In six straight games.
That's all LeBron's been up to lately.
No one else has ever done that in the history of the NBA.
And so, LeBron James is in the record books.
Again.
Because it's important to have his face-melting, carnage-inducing, soul-crushing dominant feats of awesome on record to prove to future generations that all the stories they've heard are true.
In last night's 117-104 win over the Portland Trailblazers, James went 11-of-15 for 30 points.
Yet he didn't even start the game by taking shots. He started it out by dishing out assists like Oprah giving away cars to her studio audience.
LeBron recorded six assists in the first quarter -- the most for any player in a quarter in Miami Heat franchise history.
In the past six games, James has gone GOD MODE and detonated opponents with brain-cramping, ball-smacking efficiency, making 66 of 92 shots.
Bananas?
Bananas.
And, when his team needed to break through and win the game against a feisty Blazers team that was shooting lights out, LeBron responded with one of his patented thunderbolt slam dunks.
With the game tied at 99, James swept past Sasha Pavlovic, immediately turning him into a pillar of suspended ash like one of the victims of Pompeii, drove baseline, and flushed down the dunk.
He then let out a primal scream to the Heat faithful losing their minds in the stands.
Said Blazers forward Nicholas Batum on LeBron after the game, "You have to play him tough, and we did that. But, I mean, we're just human. He's not."
For his part, LeBron kept things in perspective while marveling at how amazeballs he's playing right now.
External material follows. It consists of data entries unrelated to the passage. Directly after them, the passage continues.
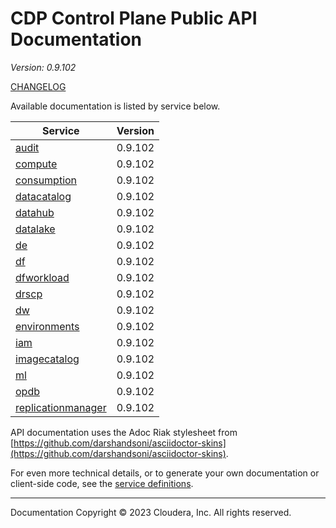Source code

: # CDP Control Plane Public API Documentation

*Version: 0.9.102*

[CHANGELOG](CHANGELOG.md)

Available documentation is listed by service below.

| Service | Version |
| --- | --- |
| [audit](./audit/index.html) | 0.9.102 |
| [compute](./compute/index.html) | 0.9.102 |
| [consumption](./consumption/index.html) | 0.9.102 |
| [datacatalog](./datacatalog/index.html) | 0.9.102 |
| [datahub](./datahub/index.html) | 0.9.102 |
| [datalake](./datalake/index.html) | 0.9.102 |
| [de](./de/index.html) | 0.9.102 |
| [df](./df/index.html) | 0.9.102 |
| [dfworkload](./dfworkload/index.html) | 0.9.102 |
| [drscp](./drscp/index.html) | 0.9.102 |
| [dw](./dw/index.html) | 0.9.102 |
| [environments](./environments/index.html) | 0.9.102 |
| [iam](./iam/index.html) | 0.9.102 |
| [imagecatalog](./imagecatalog/index.html) | 0.9.102 |
| [ml](./ml/index.html) | 0.9.102 |
| [opdb](./opdb/index.html) | 0.9.102 |
| [replicationmanager](./replicationmanager/index.html) | 0.9.102 |

API documentation uses the Adoc Riak stylesheet from
[https://github.com/darshandsoni/asciidoctor-skins](https://github.com/darshandsoni/asciidoctor-skins).

For even more technical details, or to generate your own documentation or client-side code, see the
[service definitions](swagger/).

----

Documentation Copyright © 2023 Cloudera, Inc. All rights reserved.

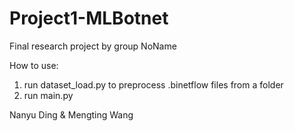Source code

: # Project1-MLBotnet

Final research project by group NoName

How to use: 
1. run dataset_load.py to preprocess .binetflow files from a folder
2. run main.py

Nanyu Ding & Mengting Wang
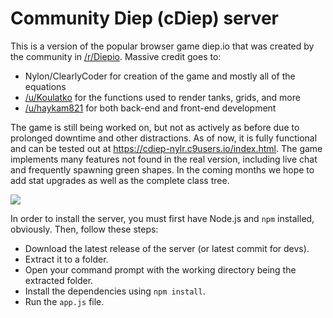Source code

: # Community Diep (cDiep) server

This is a version of the popular browser game diep.io that was created by the community in [/r/Diepio](https://www.reddit.com/r/Diepio/). Massive credit goes to:

- Nylon/ClearlyCoder for creation of the game and mostly all of the equations
- [/u/Koulatko](https://www.reddit.com/u/Koulatko) for the functions used to render tanks, grids, and more
- [/u/haykam821](https://www.reddit.com/u/haykam821) for both back-end and front-end development

The game is still being worked on, but not as actively as before due to prolonged downtime and other distractions. As of now, it is fully functional and can be tested out at https://cdiep-nylr.c9users.io/index.html. The game implements many features not found in the real version, including live chat and frequently spawning green shapes. In the coming months we hope to add stat upgrades as well as the complete class tree.

![](https://i.imgur.com/c0zp0MM.png)

In order to install the server, you must first have Node.js and `npm` installed, obviously. Then, follow these steps:

* Download the latest release of the server (or latest commit for devs).
* Extract it to a folder.
* Open your command prompt with the working directory being the extracted folder.
* Install the dependencies using `npm install`.
* Run the `app.js` file.
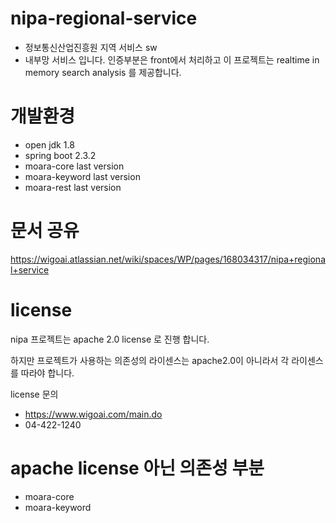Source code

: # nipa-regional-service
- 정보통신산업진흥원 지역 서비스 sw
- 내부망 서비스 입니다. 인증부분은 front에서 처리하고 이 프로젝트는 realtime in memory search analysis 를 제공합니다.

# 개발환경
- open jdk 1.8
- spring boot 2.3.2
- moara-core last version
- moara-keyword last version
- moara-rest last version

# 문서 공유
https://wigoai.atlassian.net/wiki/spaces/WP/pages/168034317/nipa+regional+service

# license
nipa 프로젝트는 apache 2.0 license 로 진행 합니다.

하지만 프로젝트가 사용하는 의존성의 라이센스는 apache2.0이 아니라서 각 라이센스를 따라야 합니다.

license 문의
- https://www.wigoai.com/main.do
- 04-422-1240

# apache license 아닌 의존성 부분
- moara-core
- moara-keyword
"I'm at a loss for words," James said. "Like I say over and over, I know the history of the game. I know how many unbelievable players who came through the ranks, who paved the way for me and my teammates. And for me to be in the record books by myself with such a stat -- any stat -- it's big-time."
Big time indeed.
Your righteous badassery is in the record books forever, LBJ. Like the Iliad with the Trojan War, except with dunks, three-pointers, blocked shots, and breaking NBA defenders' ankles.